Awesome is the only word to describe the quantity, quality and consistency. Amazing. Can't wait to see what you guys do on Livingston. Thanks for the great pictures.


----------



## Gofish2day (May 9, 2006)

And my mom told me Monsters don't exist. Great catch!!!!


----------



## tbone2374 (Feb 27, 2010)

Great catch!


----------



## Sunbeam (Feb 24, 2009)

You guys have the only jug fishing boat I ever saw with a jib crane to lift and weigh fish.
If I installed one it would be the height of optimism or maybe conceit.
With John at the helm it is a real necessity. 
I salute the Cat Fish Kings.


----------



## Gilbert (May 25, 2004)

those are some big cats. Congrats on the fine catches.


----------



## RodBender54 (Aug 27, 2010)

WTG Guy's!!! It's great to look at them and druel...Great pictures like always....I did tag one on Livingston the first part of the week with a red 5.0 circle hook...but never saw the fish. Maybe he will show up on someone's jug line. Keep it coming guy's.


----------



## sweptvolume (Apr 1, 2010)

Excellent fish and pictures. Thank you for sharing! But I do have one question, what's with the pig head? Is it a running joke among jug fishermen to replace someone else's bait with a pig's head?


----------



## Jeff G (May 18, 2010)

sweptvolume said:


> Excellent fish and pictures. Thank you for sharing! But I do have one question, what's with the pig head? Is it a running joke among jug fishermen to replace someone else's bait with a pig's head?


The pig head is no inside joke or anything . We found it floating out near the light house and bird island when we were heading back to the ramp .
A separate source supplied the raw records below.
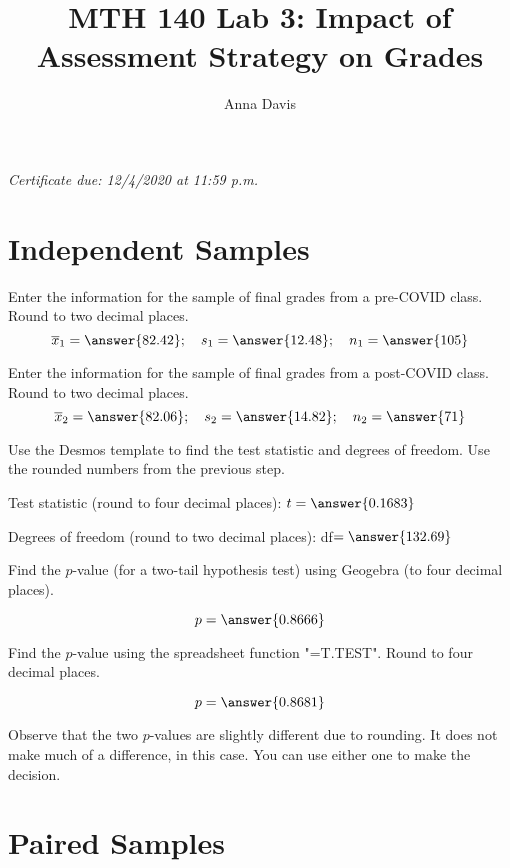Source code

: \documentclass{ximera}
\author{Anna Davis} \title{MTH 140 Lab 3: Impact of Assessment Strategy on Grades}
\begin{document}
\begin{abstract}

\end{abstract}
\maketitle
 \textit{Certificate due: 12/4/2020 at 11:59 p.m.}
 \section{Independent Samples}
\begin{problem}\label{prob:140lab3prob1}
Enter the information for the sample of final grades from a pre-COVID class.
Round to two decimal places.
$$\overline{x}_1=\answer{82.42};\quad s_1=\answer{12.48};\quad n_1=\answer{105}$$

Enter the information for the sample of final grades from a post-COVID class.
Round to two decimal places.
$$\overline{x}_2=\answer{82.06};\quad s_2=\answer{14.82};\quad n_2=\answer{71}$$

Use the Desmos template to find the test statistic and degrees of freedom.  Use the rounded numbers from the previous step.

Test statistic (round to four decimal places): $t=\answer{0.1683}$

Degrees of freedom (round to two decimal places): df$=\answer{132.69}$

Find the $p$-value (for a two-tail hypothesis test) using Geogebra (to four decimal places).

\begin{center}  
\end{center}

$$p=\answer{0.8666}$$

Find the $p$-value using the spreadsheet function "=T.TEST".  Round to four decimal places.

$$p=\answer{0.8681}$$
\begin{warning}
Observe that the two $p$-values are slightly different due to rounding.  It does not make much of a difference, in this case.  You can use either one to make the decision.
\end{warning}
\end{problem}



\section{Paired Samples}
\end{document}
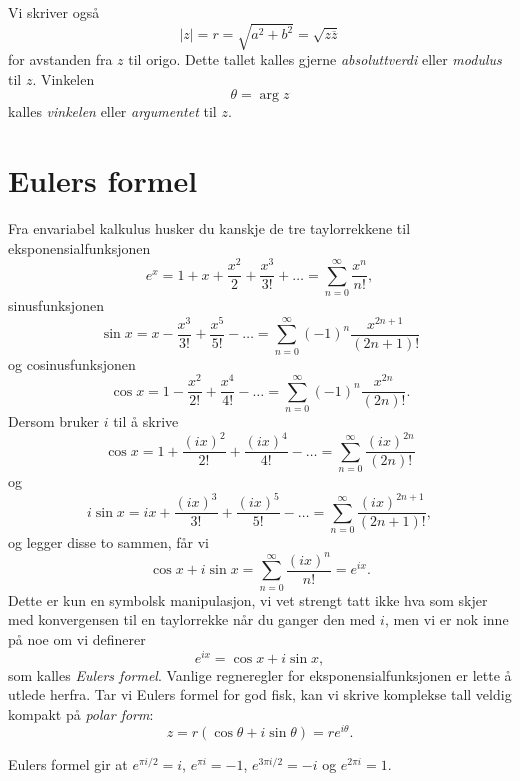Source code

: Vi skriver også 
 \[|z|=r=\sqrt{a^2+b^2}=\sqrt{z\overline z}\]
 for avstanden fra $z$ til origo. 
 Dette tallet kalles gjerne \emph{absoluttverdi} eller \emph{modulus} til $z$. 
 Vinkelen 
 \[
 \theta= \arg z
 \] 
 kalles \emph{vinkelen} eller \emph{argumentet} til $z$.


\section*{Eulers formel}
Fra envariabel kalkulus husker du kanskje de tre taylorrekkene til eksponensialfunksjonen
\[
e^{x}=1+x+\frac{x^{2}}{2}+\frac{x^{3}}{3!}+\dots=\sum_{n=0}^{\infty}\frac{x^{n}}{n!}, 
\]
sinusfunksjonen
\[
\sin{x}=x-\frac{x^{3}}{3!}+\frac{x^{5}}{5!}-\dots=\sum_{n=0}^{\infty}(-1)^{n}\frac{x^{2n+1}}{(2n+1)!} 
\]
og cosinusfunksjonen
\[
\cos{x}=1-\frac{x^{2}}{2!}+\frac{x^{4}}{4!}-\dots=\sum_{n=0}^{\infty}(-1)^{n}\frac{x^{2n}}{(2n)!}.
\]
Dersom bruker $i$ til å skrive
\[
\cos{x}=1+\frac{(ix)^{2}}{2!}+\frac{(ix)^{4}}{4!}-\dots=\sum_{n=0}^{\infty}\frac{(ix)^{2n}}{(2n)!}
\]
og 
\[
i\sin{x}=ix+\frac{(ix)^{3}}{3!}+\frac{(ix)^{5}}{5!}-\dots=\sum_{n=0}^{\infty}\frac{(ix)^{2n+1}}{(2n+1)!},
\]
og legger disse to sammen, får vi 
\[
\cos x + i\sin x=\sum_{n=0}^{\infty}\frac{(ix)^{n}}{n!}=e^{ix}.
\]
Dette er kun en symbolsk manipulasjon, 
vi vet strengt tatt ikke hva som skjer med konvergensen til en taylorrekke når du ganger den med $i$, 
men vi er nok inne på noe om vi definerer
\[
e^{ix}=\cos x + i\sin x,
\]
som kalles \emph{Eulers formel}. 
Vanlige regneregler for eksponensialfunksjonen er lette å utlede herfra.
Tar vi Eulers formel for god fisk, kan vi skrive komplekse tall veldig kompakt på \emph{polar form}:
\[
z=r(\cos \theta+i\sin \theta)=re^{i\theta}.
\]

\begin{ex}
Eulers formel gir at $e^{ \pi i/2 }=i$, $e^{\pi i}=-1$, $e^{3\pi i/2 }=-i$ og $e^{2 \pi i}=1$.
\end{ex}

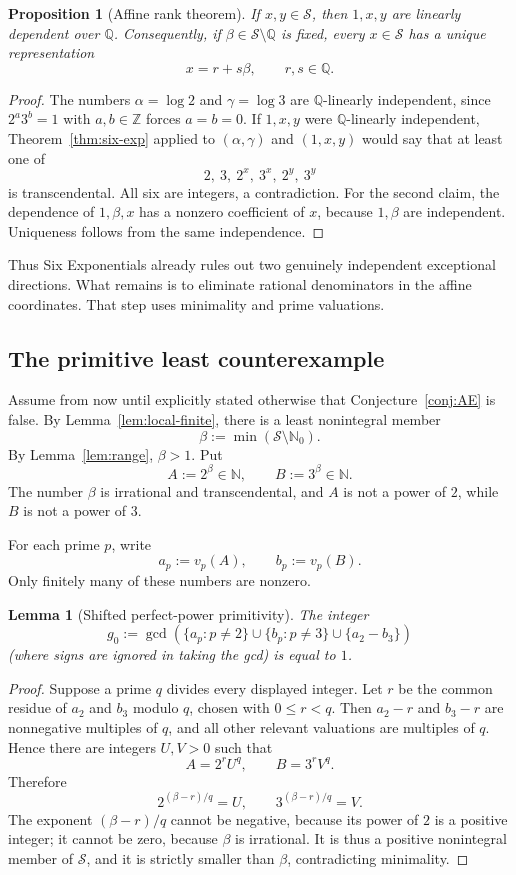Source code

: \documentclass[11pt]{article}
\newtheorem{lemma}[theorem]{Lemma}
\newtheorem{proposition}[theorem]{Proposition}
\theoremstyle{definition}
\newcommand{\N}{\mathbb N}
\newcommand{\Nzero}{\mathbb N_0}
\newcommand{\Z}{\mathbb Z}
\newcommand{\Q}{\mathbb Q}
\begin{document}
\begin{proposition}[Affine rank theorem]\label{prop:affine-rank}
If $x,y\in\mathcal S$, then $1,x,y$ are linearly dependent over $\Q$.
Consequently, if $\beta\in\mathcal S\setminus\Q$ is fixed, every
$x\in\mathcal S$ has a unique representation
\[
  x=r+s\beta,\qquad r,s\in\Q.
\]
\end{proposition}
\begin{proof}
The numbers $\alpha=\log2$ and $\gamma=\log3$ are $\Q$-linearly independent,
since $2^a3^b=1$ with $a,b\in\Z$ forces $a=b=0$.  If $1,x,y$ were
$\Q$-linearly independent, Theorem~\ref{thm:six-exp} applied to
$(\alpha,\gamma)$ and $(1,x,y)$ would say that at least one of
\[
  2,\ 3,\ 2^x,\ 3^x,\ 2^y,\ 3^y
\]
is transcendental.  All six are integers, a contradiction.  For the second
claim, the dependence of $1,\beta,x$ has a nonzero coefficient of $x$, because
$1,\beta$ are independent.  Uniqueness follows from the same independence.
\end{proof}

Thus Six Exponentials already rules out two genuinely independent exceptional
directions.  What remains is to eliminate rational denominators in the affine
coordinates.  That step uses minimality and prime valuations.

\subsection{The primitive least counterexample}

Assume from now until explicitly stated otherwise that Conjecture~\ref{conj:AE}
is false.  By Lemma~\ref{lem:local-finite}, there is a least nonintegral member
\[
  \beta:=\min(\mathcal S\setminus\Nzero).
\]
By Lemma~\ref{lem:range}, $\beta>1$.  Put
\[
  A:=2^\beta\in\N,\qquad B:=3^\beta\in\N.
\]
The number $\beta$ is irrational and transcendental, and $A$ is not a power of
$2$, while $B$ is not a power of $3$.

For each prime $p$, write
\[
  a_p:=v_p(A),\qquad b_p:=v_p(B).
\]
Only finitely many of these numbers are nonzero.

\begin{lemma}[Shifted perfect-power primitivity]\label{lem:primitive-gcd}
The integer
\[
 g_0:=\gcd\!\left(
   \{a_p:p\ne2\}\cup\{b_p:p\ne3\}\cup\{a_2-b_3\}
 \right)
\]
(where signs are ignored in taking the gcd) is equal to $1$.
\end{lemma}
\begin{proof}
Suppose a prime $q$ divides every displayed integer.  Let $r$ be the common
residue of $a_2$ and $b_3$ modulo $q$, chosen with $0\le r<q$.  Then
$a_2-r$ and $b_3-r$ are nonnegative multiples of $q$, and all other relevant
valuations are multiples of $q$.  Hence there are integers $U,V>0$ such that
\[
  A=2^rU^q,\qquad B=3^rV^q.
\]
Therefore
\[
  2^{(\beta-r)/q}=U,\qquad 3^{(\beta-r)/q}=V.
\]
The exponent $(\beta-r)/q$ cannot be negative, because its power of $2$ is a
positive integer; it cannot be zero, because $\beta$ is irrational.  It is thus
a positive nonintegral member of $\mathcal S$, and it is strictly smaller than
$\beta$, contradicting minimality.
\end{proof}
\end{document}
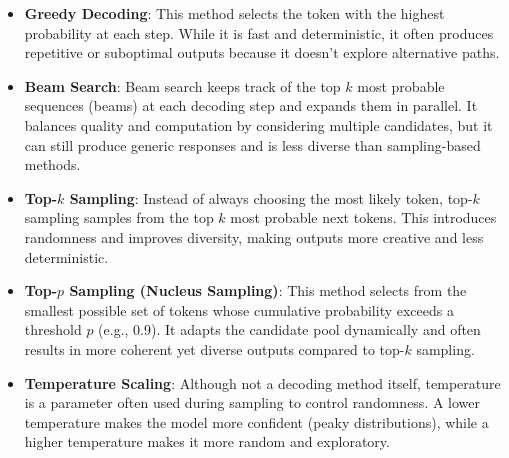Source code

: \begin{itemize}
	\item \textbf{Greedy Decoding}: This method selects the token with the highest probability at each step. While it is fast and deterministic, it often produces repetitive or suboptimal outputs because it doesn't explore alternative paths.
	\item \textbf{Beam Search}: Beam search keeps track of the top \(k\) most probable sequences (beams) at each decoding step and expands them in parallel. It balances quality and computation by considering multiple candidates, but it can still produce generic responses and is less diverse than sampling-based methods.
	\item \textbf{Top-\(k\) Sampling}: Instead of always choosing the most likely token, top-\(k\) sampling samples from the top \(k\) most probable next tokens. This introduces randomness and improves diversity, making outputs more creative and less deterministic.
	\item \textbf{Top-\(p\) Sampling (Nucleus Sampling)}: This method selects from the smallest possible set of tokens whose cumulative probability exceeds a threshold \(p\) (e.g., 0.9). It adapts the candidate pool dynamically and often results in more coherent yet diverse outputs compared to top-\(k\) sampling.
	\item \textbf{Temperature Scaling}: Although not a decoding method itself, temperature is a parameter often used during sampling to control randomness. A lower temperature makes the model more confident (peaky distributions), while a higher temperature makes it more random and exploratory.
\end{itemize}

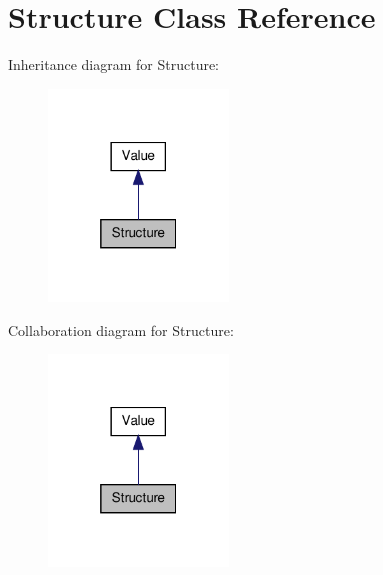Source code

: \hypertarget{class_structure}{\section{Structure Class Reference}
\label{class_structure}
}


Inheritance diagram for Structure\-:
\nopagebreak
\begin{figure}[H]
\begin{center}
\leavevmode
\includegraphics[width=136pt]{class_structure__inherit__graph}
\end{center}
\end{figure}


Collaboration diagram for Structure\-:
\nopagebreak
\begin{figure}[H]
\begin{center}
\leavevmode
\includegraphics[width=136pt]{class_structure__coll__graph}
\end{center}
\end{figure}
Another thing is there is a steel pipe pole that a huge spotlight and scale is mounted to on john's boat . I am in no way holding the catfish with one hand ! Lol


----------



## baldfisherman (Sep 22, 2010)

wtg go Jeff or Kw cat its me CF


----------



## Listo (Jun 26, 2010)

Very impressive guys!!! Awesome. I need to try that out in Dec. when I have R&R. Sure looks like a blast!!!!


----------